Indeed, the NFL has worked very hard to cultivate this female audience through rigorous marketing efforts like female-oriented sports programming, pop-up clothing boutiques at stadiums, branded home goods offerings like wine bottle holders and cheeseboards, and partnerships with nail polish brands to create sports-themed manicures ("fanicures"). There have been campaigns and products and million dollar efforts designed to welcome female fans to the sport. That Marie Claire special? It was sponsored by NFL.com.

On the surface, this would seem to be an encouraging move: A traditionally male-oriented, often female-exclusionary sport recognizing that fans can be, and are, of either gender. And yet, in its handling of running back Ray Rice's assault against his then-fiancée, now-wife, Janay Palmer Rice, the NFL has proven that it does not care about women. As far as I'm concerned, this leaves women little choice but to return the favor. Can you believe in women's rights and enjoy football? Can you be angry about Ray Rice and the NFL's inadequate handling of him but still feel okay about watching the game? The answer, to both, is no.

The NFL wants your money. But that, it has become clear, is all you are to them: a revenue source, someone to buy more jerseys and sit in more seats. After all: It was only yesterday, after the full video of Ray Rice punching Janay Rice was released, that the Baltimore Ravens terminated his contract and NFL Commissioner Roger Goodell suspended him indefinitely. Goodell's first move back in May, when just part of the video was released -- the part that "only" showed Ray dragging an unconscious Janay out of the elevator -- was a two-game suspension. It wasn't clear, Goodell said at the time, what had happened in that elevator. Now, of course, it is.

I'd argue it was all along.

Football can be a beautiful sport to watch, a game of skill in which extraordinarily talented men do incredible things with their bodies. It is a game that, yes, requires and rewards a certain level of aggression. But the best players are the ones who unleash their aggression at the right times, and can do so with control and precision. On your fiancée in an empty elevator is not one of those times. That said, one bad apple can spoil the whole bunch, though I'd argue that in this case, there's more than one: Ray Rice, Roger Goodell, and the fans who continue to watch despite all evidence pointing to the fact that the NFL condones mistreatment of at least half its fans.

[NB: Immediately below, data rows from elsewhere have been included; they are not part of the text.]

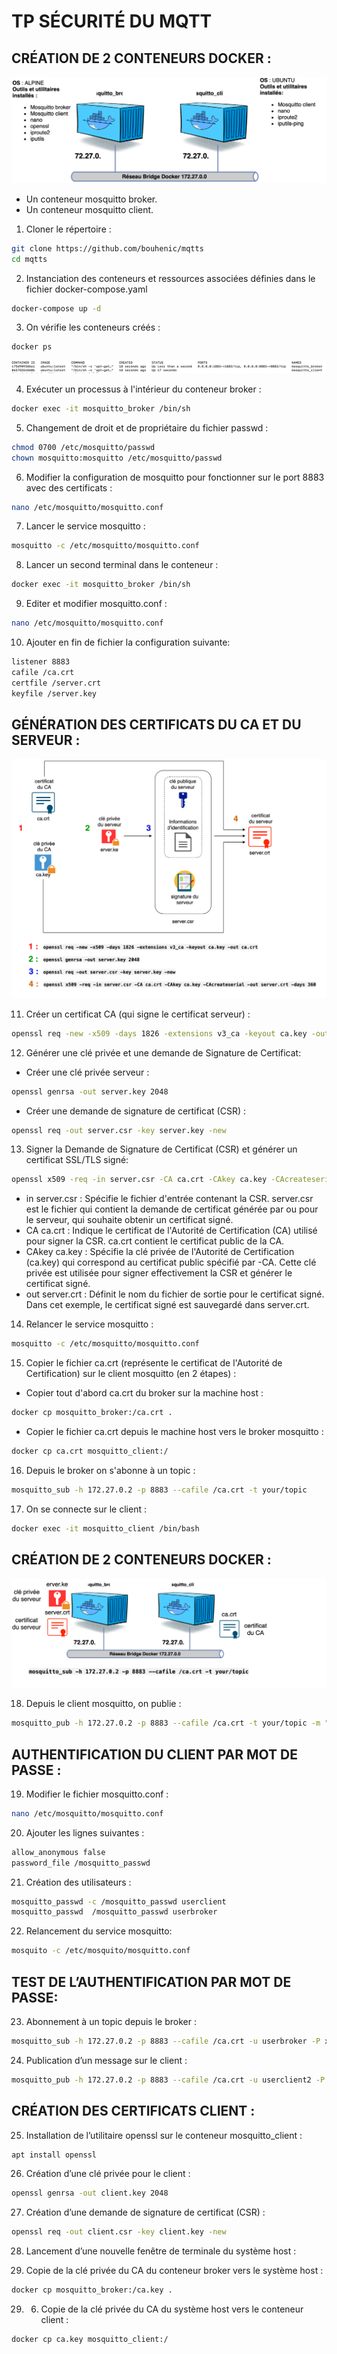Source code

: # TP SÉCURITÉ DU MQTT
## CRÉATION DE 2 CONTENEURS DOCKER :
![Texte alternatif](mqtt.drawio.svg)

- Un conteneur mosquitto broker.
- Un conteneur mosquitto client.

1. Cloner le répertoire :
```bash
git clone https://github.com/bouhenic/mqtts
cd mqtts
```
2. Instanciation des conteneurs et ressources associées définies dans le fichier docker-compose.yaml
```bash
docker-compose up -d
```
3. On vérifie les conteneurs créés :
```bash
docker ps
```
![Texte alternatif](scr1.png)

4. Exécuter un processus à l'intérieur du conteneur broker :
```bash
docker exec -it mosquitto_broker /bin/sh
```
5. Changement de droit et de propriétaire du fichier passwd :
```bash
chmod 0700 /etc/mosquitto/passwd
chown mosquitto:mosquitto /etc/mosquitto/passwd
```
6. Modifier la configuration de mosquitto pour fonctionner sur le port 8883 avec des certificats :
```bash
nano /etc/mosquitto/mosquitto.conf
```
7. Lancer le service mosquitto :
```bash
mosquitto -c /etc/mosquitto/mosquitto.conf
```
8. Lancer un second terminal dans le conteneur :
```bash
docker exec -it mosquitto_broker /bin/sh
```
9. Editer et modifier mosquitto.conf :
```bash
nano /etc/mosquitto/mosquitto.conf
```
10. Ajouter en fin de fichier la configuration suivante:
```bash
listener 8883
cafile /ca.crt
certfile /server.crt
keyfile /server.key
```
## GÉNÉRATION DES CERTIFICATS DU CA ET DU SERVEUR :
![Texte alternatif](echsslmqtt.svg)

11. Créer un certificat CA (qui signe le certificat serveur) :
```bash
openssl req -new -x509 -days 1826 -extensions v3_ca -keyout ca.key -out ca.crt
```
12. Générer une clé privée et une demande de Signature de Certificat:
- Créer une clé privée serveur :
```bash
openssl genrsa -out server.key 2048
```
- Créer une demande de signature de certificat (CSR) :
```bash
openssl req -out server.csr -key server.key -new
```

13. Signer la Demande de Signature de Certificat (CSR) et générer un certificat SSL/TLS signé:
```bash
openssl x509 -req -in server.csr -CA ca.crt -CAkey ca.key -CAcreateserial -out server.crt -days 360
```
- in server.csr : Spécifie le fichier d'entrée contenant la CSR. server.csr est le fichier qui contient la demande de certificat générée par ou pour le serveur, qui souhaite obtenir un certificat signé.
- CA ca.crt : Indique le certificat de l'Autorité de Certification (CA) utilisé pour signer la CSR. ca.crt contient le certificat public de la CA.
- CAkey ca.key : Spécifie la clé privée de l'Autorité de Certification (ca.key) qui correspond au certificat public spécifié par -CA. Cette clé privée est utilisée pour signer effectivement la CSR et générer le certificat signé.
- out server.crt : Définit le nom du fichier de sortie pour le certificat signé. Dans cet exemple, le certificat signé est sauvegardé dans server.crt.
  
14. Relancer le service mosquitto :
```bash
mosquitto -c /etc/mosquitto/mosquitto.conf
```

15. Copier le fichier ca.crt (représente le certificat de l'Autorité de Certification) sur le client mosquitto (en 2 étapes) :
- Copier tout d'abord ca.crt du broker sur la machine host :
```bash
docker cp mosquitto_broker:/ca.crt .
```

- Copier le fichier ca.crt depuis le machine host vers le broker mosquitto :
```bash
docker cp ca.crt mosquitto_client:/
```

16. Depuis le broker on s'abonne à un topic :
```bash
mosquitto_sub -h 172.27.0.2 -p 8883 --cafile /ca.crt -t your/topic
```

17. On se connecte sur le client :
```bash
docker exec -it mosquitto_client /bin/bash
```
## CRÉATION DE 2 CONTENEURS DOCKER :
![Texte alternatif](ssl-4.svg)

18. Depuis le client mosquitto, on publie :
```bash
mosquitto_pub -h 172.27.0.2 -p 8883 --cafile /ca.crt -t your/topic -m "Hello world"
```

## AUTHENTIFICATION DU CLIENT PAR MOT DE PASSE :

19. Modifier le fichier mosquitto.conf :
```bash
nano /etc/mosquitto/mosquitto.conf
```
20. Ajouter les lignes suivantes :
```bash
allow_anonymous false
password_file /mosquitto_passwd
```
21. Création des utilisateurs :
```bash
mosquitto_passwd -c /mosquitto_passwd userclient
mosquitto_passwd  /mosquitto_passwd userbroker
```
22. Relancement du service mosquitto:
```bash
mosquito -c /etc/mosquito/mosquitto.conf
```
## TEST DE L’AUTHENTIFICATION PAR MOT DE PASSE:
23. Abonnement à un topic depuis le broker :
```bash
mosquitto_sub -h 172.27.0.2 -p 8883 --cafile /ca.crt -u userbroker -P xxxxxxxxxx -t your/topic
```
24. Publication d’un message sur le client :
```bash
mosquitto_pub -h 172.27.0.2 -p 8883 --cafile /ca.crt -u userclient2 -P xxxxxxxxxx -t your/topic -m "Hello world"
```
## CRÉATION DES CERTIFICATS CLIENT :
25. Installation de l’utilitaire openssl sur le conteneur mosquitto_client :
```bash
apt install openssl
```
26. Création d’une clé privée pour le client  :
```bash
openssl genrsa -out client.key 2048
```
27. Création d’une demande de signature de certificat (CSR)  :
```bash
openssl req -out client.csr -key client.key -new
```
28. Lancement d’une nouvelle fenêtre de terminale du système host :

28. Copie de la clé privée du CA du conteneur broker vers le système host  :
```bash
docker cp mosquitto_broker:/ca.key .
```
29. 6.	Copie de la clé privée du CA du système host vers le conteneur client  :
```bash
docker cp ca.key mosquitto_client:/
```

Goodell kept Ray Rice in the league because he thought Rice was someone people wanted to see play. If, however, it becomes clear that at least half of the league's fans emphatically do not want to see Ray Rice, or any other woman beater, play -- and, by the way, won't be buying any of your feminized game jerseys up for sale on NFL.com either -- then it's possible change will start to happen. If the men of the NFL won't stand up against violence toward women, then the women of the NFL need to. That starts with those of us who watch it.

Or, should I say, who used to.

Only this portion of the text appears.